*** Opening Data ***

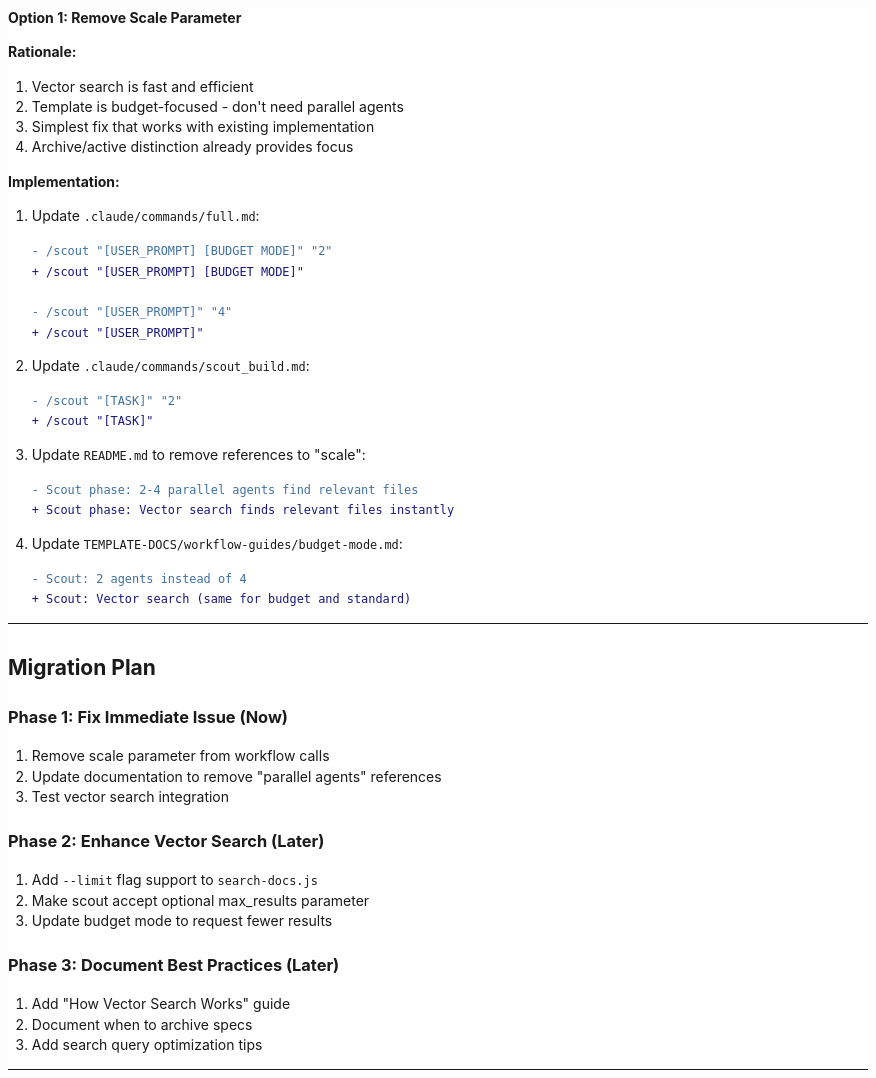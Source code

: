 **Option 1: Remove Scale Parameter**

**Rationale:**
1. Vector search is fast and efficient
2. Template is budget-focused - don't need parallel agents
3. Simplest fix that works with existing implementation
4. Archive/active distinction already provides focus

**Implementation:**

1. Update `.claude/commands/full.md`:
   ```diff
   - /scout "[USER_PROMPT] [BUDGET MODE]" "2"
   + /scout "[USER_PROMPT] [BUDGET MODE]"

   - /scout "[USER_PROMPT]" "4"
   + /scout "[USER_PROMPT]"
   ```

2. Update `.claude/commands/scout_build.md`:
   ```diff
   - /scout "[TASK]" "2"
   + /scout "[TASK]"
   ```

3. Update `README.md` to remove references to "scale":
   ```diff
   - Scout phase: 2-4 parallel agents find relevant files
   + Scout phase: Vector search finds relevant files instantly
   ```

4. Update `TEMPLATE-DOCS/workflow-guides/budget-mode.md`:
   ```diff
   - Scout: 2 agents instead of 4
   + Scout: Vector search (same for budget and standard)
   ```

---

## Migration Plan

### Phase 1: Fix Immediate Issue (Now)
1. Remove scale parameter from workflow calls
2. Update documentation to remove "parallel agents" references
3. Test vector search integration

### Phase 2: Enhance Vector Search (Later)
1. Add `--limit` flag support to `search-docs.js`
2. Make scout accept optional max_results parameter
3. Update budget mode to request fewer results

### Phase 3: Document Best Practices (Later)
1. Add "How Vector Search Works" guide
2. Document when to archive specs
3. Add search query optimization tips

---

*** Closing Data ***

● **Exercise goal**: Which of the lines in the data contain the string "references"? Return each one.

● **Response for this exercise**:
3. Update `README.md` to remove references to "scale":
2. Update documentation to remove "parallel agents" references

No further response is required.